Rose Cook Small (1912–1996) was a businesswoman who built Bluebird Foods Inc. into the largest meat-processing business in the United States.

Rose Small was born and raised in Camden, New Jersey, one of six children. She sold produce on the street as a child to help support her family, and she dropped out of school before finishing the tenth grade.

She married Harry Cook at age 16. In 1933, when she was 21 years old, she and her husband opened a meat market. The business was a success, and the couple opened a second store and a meatpacking house in 1936. The new store was destroyed by fire in 1937, and Cook used her engagement and wedding rings as collateral for a loan to rebuild it. With the loan, the couple established Bluebird, Inc., and reopened the store in 1940. Her husband died in 1950, and Rose continued to operate the business, learning all facets of meatpacking and meat processing.

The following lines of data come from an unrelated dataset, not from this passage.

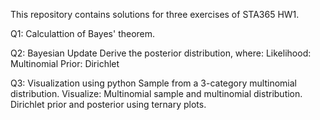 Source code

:This repository contains solutions for three exercises of STA365 HW1.

Q1: Calculattion of Bayes' theorem.

Q2: Bayesian Update
Derive the posterior distribution, where:
Likelihood: Multinomial
Prior: Dirichlet

Q3: Visualization using python
Sample from a 3-category multinomial distribution.
Visualize:
Multinomial sample and multinomial distribution.
Dirichlet prior and posterior using ternary plots.
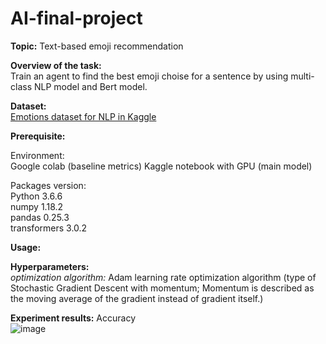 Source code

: # AI-final-project
**Topic:** Text-based emoji recommendation

**Overview of the task:**  
Train an agent to find the best emoji choise for a sentence by using multi-class NLP model and Bert model.

**Dataset:**<br>
[Emotions dataset for NLP in Kaggle](https://www.kaggle.com/datasets/praveengovi/emotions-dataset-for-nlp?resource=download)
  
**Prerequisite:**  

Environment:<br>
Google colab (baseline metrics)
Kaggle notebook with GPU (main model)
  
Packages version:   
Python 3.6.6  
numpy 1.18.2  
pandas 0.25.3  
transformers 3.0.2  
  
**Usage:**    
  
**Hyperparameters:**  
_optimization algorithm:_ Adam learning rate optimization algorithm (type of Stochastic Gradient Descent with momentum; Momentum is described as the moving average of the gradient instead of gradient itself.)
  
**Experiment results:** Accuracy  
![image](https://user-images.githubusercontent.com/91117215/173069600-b003400c-b00a-403b-aea6-e8a6ef7cd0c2.png)




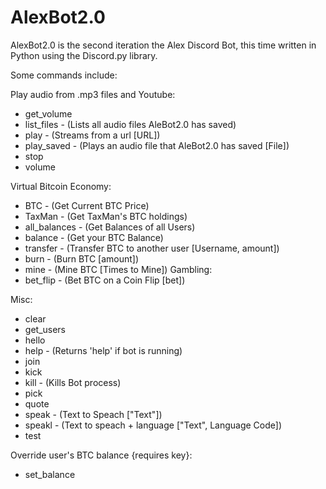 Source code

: # AlexBot2.0
AlexBot2.0 is the second iteration the Alex Discord Bot, this time written in Python using the Discord.py library.

Some commands include:

Play audio from .mp3 files and Youtube:
  - get_volume        
  - list_files        - (Lists all audio files AleBot2.0 has saved)
  - play              - (Streams from a url [URL])
  - play_saved        - (Plays an audio file that AleBot2.0 has saved [File])
  - stop              
  - volume            

Virtual Bitcoin Economy:
  - BTC               - (Get Current BTC Price)
  - TaxMan            - (Get TaxMan's BTC holdings)
  - all_balances      - (Get Balances of all Users)
  - balance           - (Get your BTC Balance)
  - transfer          - (Transfer BTC to another user [Username, amount])
  - burn              - (Burn BTC [amount])
  - mine              - (Mine BTC [Times to Mine])
  Gambling:
  - bet_flip          - (Bet BTC on a Coin Flip [bet])

Misc:
  - clear             
  - get_users         
  - hello             
  - help              - (Returns 'help' if bot is running)
  - join              
  - kick              
  - kill              - (Kills Bot process)
  - pick              
  - quote               
  - speak             - (Text to Speach ["Text"])
  - speakl            - (Text to speach + language ["Text", Language Code])
  - test              
  
  Override user's BTC balance {requires key}:
  - set_balance     
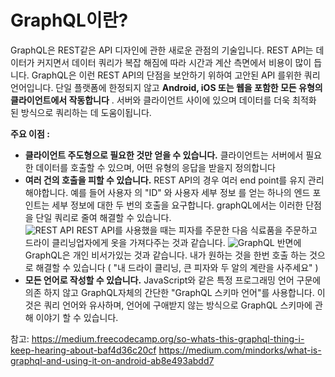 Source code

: GraphQL이란?
=
GraphQL은 REST같은 API 디자인에 관한 새로운 관점의 기술입니다.
REST API는 데이터가 커지면서 데이터 쿼리가 복잡 해짐에 따라 시간과 계산 측면에서 비용이 많이 듭니다.
GraphQL은 이런 REST API의 단점을 보안하기 위하여 고안된 API 를위한 쿼리 언어입니다. 단일 플랫폼에 한정되지 않고 **Android, iOS 또는 웹을 포함한 모든 유형의 클라이언트에서 작동합니다** . 서버와 클라이언트 사이에 있으며 데이터를 더욱 최적화 된 방식으로 쿼리하는 데 도움이됩니다.

**주요 이점 :**

-   **클라이언트 주도형으로 필요한 것만 얻을 수 있습니다.** 클라이언트는 서버에서 필요한 데이터를 호출할 수 있으며, 어떤 유형의 응답을 받을지 정의합니다
- **여러 건의 호출을 피할 수 있습니다.** REST API의 경우 여러 end point를 유지 관리해야합니다. 예를 들어 사용자 의 "ID" 와 사용자 세부 정보 를 얻는 하나의 엔드 포인트는 세부 정보에 대한 두 번의 호출을 요구합니다.  graphQL에서는 이러한 단점을 단일 쿼리로 줄여 해결할 수 있습니다.  
![REST API](sonAJin1.github.io/assets/img/2019_03_04_graphql_02.png)
REST API를 사용했을 때는 피자를 주문한 다음 식료품을 주문하고 드라이 클리닝업자에게 옷을 가져다주는 것과 같습니다. 
![GraphQL](sonAJin1.github.io/assets/img/2019_03_04_graphql_03.png)
반면에 GraphQL은 개인 비서가있는 것과 같습니다. 내가 원하는 것을 한번 호출 하는 것으로 해결할 수 있습니다 ( "내 드라이 클리닝, 큰 피자와 두 알의 계란을 사주세요" )
- **모든 언어로 작성할 수 있습니다.** JavaScript와 같은 특정 프로그래밍 언어 구문에 의존 하지 않고 GraphQL자체의 간단한 "GraphQL 스키마 언어"를 사용합니다. 이것은 쿼리 언어와 유사하며, 언어에 구애받지 않는 방식으로 GraphQL 스키마에 관해 이야기 할 수 있습니다.

참고: https://medium.freecodecamp.org/so-whats-this-graphql-thing-i-keep-hearing-about-baf4d36c20cf
https://medium.com/mindorks/what-is-graphql-and-using-it-on-android-ab8e493abdd7
<!--stackedit_data:
eyJoaXN0b3J5IjpbLTE5NTQzOTkxNzAsLTE5MDM1MTksLTIwOT
I3Mzc5ODAsLTE2NDMxMTI2NzEsMTU3Mzg2NzAzMSwtMzA0OTkx
NDg0LC01ODU2MjMxMjEsLTIwODg3NDY2MTJdfQ==
--> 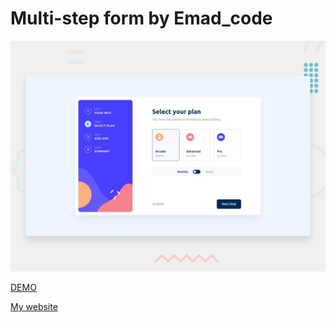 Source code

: # Multi-step form by Emad_code


![Preview](./src/design/desktop-preview.jpg)


[DEMO](https://emadbakry.github.io/multi-step-form/)


[My website](https://emadcode.com/) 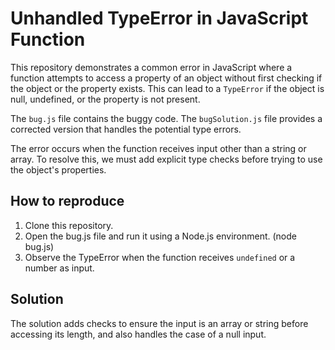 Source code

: # Unhandled TypeError in JavaScript Function

This repository demonstrates a common error in JavaScript where a function attempts to access a property of an object without first checking if the object or the property exists.  This can lead to a `TypeError` if the object is null, undefined, or the property is not present.

The `bug.js` file contains the buggy code.  The `bugSolution.js` file provides a corrected version that handles the potential type errors.

The error occurs when the function receives input other than a string or array. To resolve this,  we must add explicit type checks before trying to use the object's properties. 

## How to reproduce
1. Clone this repository.
2. Open the bug.js file and run it using a Node.js environment. (node bug.js)
3. Observe the TypeError when the function receives `undefined` or a number as input.

## Solution
The solution adds checks to ensure the input is an array or string before accessing its length, and also handles the case of a null input.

She remarried in 1960, taking the name of Small. By 1963, Bluebird had moved to a larger facility. The company went public in 1968, by which time it was shipping two million pounds of meat per week. Over the following decade, Small acquired three more meat packing businesses, making Bluebird the largest meat-processing business in the United States. Companies acquired or owned by Bluebird included Mid-South Packers, Agar Packing Company, Patrick Cudahy Packing Company, and DAK, Inc. In 1980 she sold the business and retired.

In 1973, Fortune listed Small as one of just 11 women among the United States' 6,500 highest-paid corporate officers and directors, then defined by an annual pay level of $30,000 or more. She was a 1977 recipient of the Horatio Alger Award of the Horatio Alger Association of Distinguished Americans.

In response to receiving the award, she said, "It was an honor to be selected for this prestigious award. Starting a business and making it work isn't easy, but with hard work and dedication, I believe anything can be accomplished. My award is the physical symbol of how I made my dream come true."